How many drones can fly in the same place at the same time?

If you are looking to throw a little drone party, you might be considering having multiple drones flying at the same time. Almost every drone on the market operates in the 2.4 or 5 GHz frequency ranges. That said, they usually differ very slightly within a few channels. On the racing scene, you’ll mostly find up to 40 different available video channels, but there may only be about 8 clean control channels.

If your chosen drone uses a basic analog connection, then you may see cross-talk with just a few drones connected, more advanced drones can dynamically scan frequencies to find an open channel, higher-end drones will use a digital connection, which is sometimes encrypted, making it very hard to hijack the drone with unauthenticated signals.

Bottom line, the exact number of drones you can connect simultaneously differs based on the manufacturer and drones in use, but we expect you can get at least four at the same time without much trouble.

Note: You are legally only allowed to fly one drone per pilot. If you were looking to throw a drone light show, you’ll need to work closely with the FAA to get all of the requisite waivers for the operation.

Do I need a drone license?

Yes. There are two classifications for drone licensing, for recreation and commercial operations.

If you are flying for fun, and will not be compensated for your flight, or for the media you capture from the sky, you will require your TRUST Certification.

If you receive any compensation for your flight, including getting ad money from a YouTube video, you need your Part 107 certification.

Aside from licensing, please remember that you need to register your drone before you fly, this goes for hobby and commercial aircraft.

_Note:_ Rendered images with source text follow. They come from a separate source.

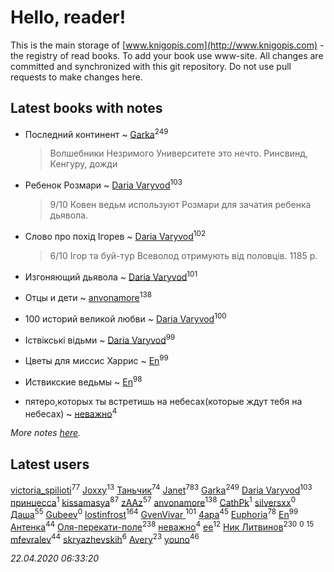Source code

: # Hello, reader!
This is the main storage of [www.knigopis.com](http://www.knigopis.com) - the registry of read books.
To add your book use www-site. All changes are committed and synchronized with this git repository.
Do not use pull requests to make changes here.


## Latest books with notes
* Последний континент ~ [Garka](users/115/115753719718250012620-google)<sup>249</sup>
    > Волшебники Незримого Университете это нечто. Ринсвинд, Кенгуру, дожди

* Ребенок Розмари ~ [Daria Varyvod](users/829/829893410524253-facebook)<sup>103</sup>
    > 9/10 Ковен ведьм используют Розмари для зачатия ребенка дьявола.

* Слово про похід Ігорев ~ [Daria Varyvod](users/829/829893410524253-facebook)<sup>102</sup>
    > 6/10 Ігор та буй-тур Всеволод отримують від половців. 1185 р.

* Изгоняющий дьявола ~ [Daria Varyvod](users/829/829893410524253-facebook)<sup>101</sup>

* Отцы и дети ~ [anvonamore](users/595/5957175-vkontakte)<sup>138</sup>

* 100 историй великой любви ~ [Daria Varyvod](users/829/829893410524253-facebook)<sup>100</sup>

* Іствікські відьми ~ [Daria Varyvod](users/829/829893410524253-facebook)<sup>99</sup>

* Цветы для миссис Харрис ~ [En](users/333/333646551-vkontakte)<sup>99</sup>

* Иствикские ведьмы ~ [En](users/333/333646551-vkontakte)<sup>98</sup>

* пятеро,которых ты встретишь на небесах(которые ждут тебя на небесах) ~ [неважно](users/145/145522558-vkontakte)<sup>4</sup>


_More notes [here](latest_books_with_notes.md)._


## Latest users
[victoria_spilioti](users/219/219259003-vkontakte)<sup>77</sup> 
[Joxxy](users/109/109128632962928278575-google)<sup>13</sup> 
[Таньчик](users/209/2096581563762610-facebook)<sup>74</sup> 
[Janet](users/108/108113656204404967440-google)<sup>783</sup> 
[Garka](users/115/115753719718250012620-google)<sup>249</sup> 
[Daria Varyvod](users/829/829893410524253-facebook)<sup>103</sup> 
[принцесса](users/436/436535019-vkontakte)<sup>1</sup> 
[kissamasya](users/684/68439978-vkontakte)<sup>87</sup> 
[zAAz](users/202/202248233-vkontakte)<sup>57</sup> 
[anvonamore](users/595/5957175-vkontakte)<sup>138</sup> 
[CathPk](users/236/236585396-vkontakte)<sup>1</sup> 
[silversxx](users/102/102982049492599061441-google)<sup>0</sup> 
[Даша](users/334/334696193054530347-mailru)<sup>55</sup> 
[Gubeev](users/110/110362044313753603797-google)<sup>0</sup> 
[lostinfrost](users/217/217891524-vkontakte)<sup>164</sup> 
[GvenVivar ](users/158/158266434925901-facebook)<sup>101</sup> 
[4apa](users/117/117392596378069249667-google)<sup>45</sup> 
[Euphoria](users/106/106304994652616315178-google)<sup>78</sup> 
[En](users/333/333646551-vkontakte)<sup>99</sup> 
[Антенка](users/118/118158645037334943900-google)<sup>44</sup> 
[Оля-перекати-поле](users/108/10848515355906827860-mailru)<sup>238</sup> 
[неважно](users/145/145522558-vkontakte)<sup>4</sup> 
[ee](users/219/2195256973544755662-mailru)<sup>12</sup> 
[Ник Литвинов](users/241/241974816-vkontakte)<sup>230</sup> 
[](users/106/1067243422-yandex)<sup>0</sup> 
[](users/153/1537586159620888-facebook)<sup>15</sup> 
[mfevralev](users/140/140966150-vkontakte)<sup>44</sup> 
[skryazhevskih](users/383/383165880-vkontakte)<sup>6</sup> 
[Avery](users/567/56734832-yandex)<sup>23</sup> 
[youno](users/302/302928912-vkontakte)<sup>46</sup> 


_22.04.2020 06:33:20_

Drone Remote ID, does it matter?

The FAA is rolling out Remote ID requirements starting April 21, 2021. Unless you are flying at a registered hobby field, practically every drone that weighs 0.55 lbs (250 grams) or more will need a Remote ID broadcast. There’s a good chance your drone needs an upgrade, a new attachment, or even to be replaced in the near future. So, yes, Remote ID matters. You have until October 2023 to upgrade or replace your drone.